1. Taking it off and having red marks all over you like you were tied up with it. Oh, no, officer. No one held me hostage in my bra. I just have literally zero idea how tight it's supposed to be at any given time.
2. You will always either have that weird gap where more boob should go or that spillover where too much boob doesn't know where to go. Shouldn't there be an in between where, you know, they're just chilling in there?
3. Having literally no idea how often you're supposed to wash it. My go-to is "when it smells," which is very classy and works every time.
4. Throwing it in the washing machine is basically like throwing it into a room where someone shoots it to death. And this is why my "when it smells" thing is the way it is. You can't risk that death just because you wore it one day.
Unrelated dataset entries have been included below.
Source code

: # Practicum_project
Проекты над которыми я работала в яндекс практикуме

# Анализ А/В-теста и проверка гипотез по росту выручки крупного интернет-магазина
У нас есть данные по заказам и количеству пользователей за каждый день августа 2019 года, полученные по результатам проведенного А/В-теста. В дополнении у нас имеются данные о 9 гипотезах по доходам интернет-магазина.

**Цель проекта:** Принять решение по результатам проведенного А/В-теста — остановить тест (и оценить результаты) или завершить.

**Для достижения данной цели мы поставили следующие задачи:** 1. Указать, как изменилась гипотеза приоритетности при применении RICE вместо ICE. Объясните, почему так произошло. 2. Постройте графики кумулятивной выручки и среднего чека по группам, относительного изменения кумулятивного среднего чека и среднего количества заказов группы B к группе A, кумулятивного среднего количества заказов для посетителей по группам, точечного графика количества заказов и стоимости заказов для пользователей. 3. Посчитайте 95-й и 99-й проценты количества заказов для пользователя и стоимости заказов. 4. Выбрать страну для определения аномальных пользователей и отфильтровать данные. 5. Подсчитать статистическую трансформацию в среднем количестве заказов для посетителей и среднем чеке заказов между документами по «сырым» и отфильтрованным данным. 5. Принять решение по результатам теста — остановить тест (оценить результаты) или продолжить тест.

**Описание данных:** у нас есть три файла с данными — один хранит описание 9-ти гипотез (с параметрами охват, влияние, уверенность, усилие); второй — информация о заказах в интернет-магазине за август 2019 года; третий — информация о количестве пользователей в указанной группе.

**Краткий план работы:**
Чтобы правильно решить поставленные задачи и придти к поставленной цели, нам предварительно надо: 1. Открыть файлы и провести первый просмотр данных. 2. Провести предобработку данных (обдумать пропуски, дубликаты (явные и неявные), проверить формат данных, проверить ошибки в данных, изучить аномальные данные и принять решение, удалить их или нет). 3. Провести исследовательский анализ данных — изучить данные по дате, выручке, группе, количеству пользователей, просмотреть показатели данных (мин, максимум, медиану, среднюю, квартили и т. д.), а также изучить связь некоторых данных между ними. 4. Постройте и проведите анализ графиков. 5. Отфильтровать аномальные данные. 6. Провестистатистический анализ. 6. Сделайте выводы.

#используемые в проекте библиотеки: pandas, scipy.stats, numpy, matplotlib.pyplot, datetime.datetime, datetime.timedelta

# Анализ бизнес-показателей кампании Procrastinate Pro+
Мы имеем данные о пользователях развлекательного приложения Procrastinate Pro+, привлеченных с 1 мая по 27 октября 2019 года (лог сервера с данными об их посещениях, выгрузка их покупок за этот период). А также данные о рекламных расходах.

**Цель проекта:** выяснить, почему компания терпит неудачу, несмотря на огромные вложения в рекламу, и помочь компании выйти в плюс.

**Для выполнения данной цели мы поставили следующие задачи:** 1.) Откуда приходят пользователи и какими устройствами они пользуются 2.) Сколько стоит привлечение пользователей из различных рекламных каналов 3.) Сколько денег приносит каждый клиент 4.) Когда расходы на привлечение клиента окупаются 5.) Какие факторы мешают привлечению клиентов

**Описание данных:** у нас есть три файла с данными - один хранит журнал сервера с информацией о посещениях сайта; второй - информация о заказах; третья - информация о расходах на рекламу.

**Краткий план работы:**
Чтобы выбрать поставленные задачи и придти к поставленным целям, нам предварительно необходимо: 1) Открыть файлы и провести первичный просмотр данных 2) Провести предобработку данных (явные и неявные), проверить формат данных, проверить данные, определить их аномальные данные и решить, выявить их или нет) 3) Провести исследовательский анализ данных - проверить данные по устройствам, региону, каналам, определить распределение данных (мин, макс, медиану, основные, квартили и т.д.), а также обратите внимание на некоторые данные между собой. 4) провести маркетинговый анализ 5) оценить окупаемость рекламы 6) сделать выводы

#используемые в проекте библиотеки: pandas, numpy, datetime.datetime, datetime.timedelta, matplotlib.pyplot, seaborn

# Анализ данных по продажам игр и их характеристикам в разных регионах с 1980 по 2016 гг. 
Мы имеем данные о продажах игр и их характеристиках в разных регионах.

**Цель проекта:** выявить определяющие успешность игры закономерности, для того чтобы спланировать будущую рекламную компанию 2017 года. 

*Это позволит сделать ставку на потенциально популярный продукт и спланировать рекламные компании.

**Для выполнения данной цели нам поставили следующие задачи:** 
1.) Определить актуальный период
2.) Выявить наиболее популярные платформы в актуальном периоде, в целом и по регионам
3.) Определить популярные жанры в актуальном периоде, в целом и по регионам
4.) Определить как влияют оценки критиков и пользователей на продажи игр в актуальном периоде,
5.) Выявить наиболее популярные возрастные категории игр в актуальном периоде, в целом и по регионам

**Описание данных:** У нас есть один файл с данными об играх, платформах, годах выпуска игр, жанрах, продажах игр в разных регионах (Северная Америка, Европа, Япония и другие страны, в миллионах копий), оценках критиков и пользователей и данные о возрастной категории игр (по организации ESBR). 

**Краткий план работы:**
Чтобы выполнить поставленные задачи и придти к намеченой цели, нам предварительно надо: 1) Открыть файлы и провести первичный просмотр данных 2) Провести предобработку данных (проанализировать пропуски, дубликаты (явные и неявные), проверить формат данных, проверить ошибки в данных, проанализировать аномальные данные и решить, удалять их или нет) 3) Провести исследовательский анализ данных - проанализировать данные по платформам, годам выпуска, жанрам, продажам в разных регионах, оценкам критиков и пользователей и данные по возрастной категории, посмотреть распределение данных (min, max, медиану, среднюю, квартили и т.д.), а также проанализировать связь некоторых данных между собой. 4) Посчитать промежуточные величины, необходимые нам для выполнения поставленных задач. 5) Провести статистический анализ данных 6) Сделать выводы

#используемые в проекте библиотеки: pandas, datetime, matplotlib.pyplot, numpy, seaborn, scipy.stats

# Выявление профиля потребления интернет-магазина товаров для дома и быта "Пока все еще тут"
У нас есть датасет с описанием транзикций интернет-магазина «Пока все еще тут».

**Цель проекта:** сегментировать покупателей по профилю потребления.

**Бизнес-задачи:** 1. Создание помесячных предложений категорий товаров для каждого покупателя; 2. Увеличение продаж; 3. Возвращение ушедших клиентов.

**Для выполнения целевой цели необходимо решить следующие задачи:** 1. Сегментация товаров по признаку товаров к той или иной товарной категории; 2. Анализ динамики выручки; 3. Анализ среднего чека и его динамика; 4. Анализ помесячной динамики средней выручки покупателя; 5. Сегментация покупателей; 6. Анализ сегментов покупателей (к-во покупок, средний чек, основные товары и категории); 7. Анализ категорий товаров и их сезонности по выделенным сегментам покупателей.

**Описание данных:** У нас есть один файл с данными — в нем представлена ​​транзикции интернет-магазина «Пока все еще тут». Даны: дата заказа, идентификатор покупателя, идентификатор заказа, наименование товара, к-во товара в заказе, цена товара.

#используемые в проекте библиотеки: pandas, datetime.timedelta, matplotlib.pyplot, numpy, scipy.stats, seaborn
No, no, no. Plus, the only other alternative is…
5. Hand-washing it and feeling like, "There is no way putting it in my bathroom sink for 30 seconds cleaned this thing." Hand-washing is a joke.
6. Strapless bras, LOL. If I started listing all the ways that strapless bras fail every woman over an A cup, I'd be here all day.
7. Feeling your boobs sweating in your bra and being powerless to stop it. And then later taking it off and seeing the little sweat patches that might not ever come out in the wash. Ugh. No.
8. The dumb straps that are always falling or showing or too tight or twisted or just generally never doing what they're supposed to do. Seriously, how have we not solved this problem yet?!
9. When you're buying a bra but your boobs are slightly different sizes and you're like, "OK which of you is going to spill out and which one of you is going to be tucked away in too much fabric like an egg in a hammock?"
10. How there is basically no bra on earth that doesn't show through your clothes. Lacy ones? Definitely. Grandma bras? Sometimes they still show, yes. Ones that have little bows in the middle? Yep, for sure. They're all the devil.
11. Trying to put on a sports bra should be an Olympic event. "Here we have Lane trying to get the bra over her head and now through her arms. Oh, now let's watch as she at once lifts her boobs so they're too high, so she can pull the bra quickly over them and squish them around inside the bra. Wow, she really is breathing heavily."
12. When you read a story about how often you should buy new ones while you're wearing a bra that's, like, five years old, like every single bra you own.
13. When you get measured for a bra and they tell you you've been wearing the wrong size for, like, 20 years. And now you'll never know what life would've been like if only you'd known that sooner. Those years are gone.
14. When your favorite bra loses its elasticity or pops a wire, and it's an instant bra funeral. You can try to keep wearing it anyway, but its spirit has left its body and you know this.
15. The primal need to rip it off your body the second you get home. How I don't let out a vicious "Nyyyyeaahhh!" roar every time I tear it away violently from my boobs I will never know.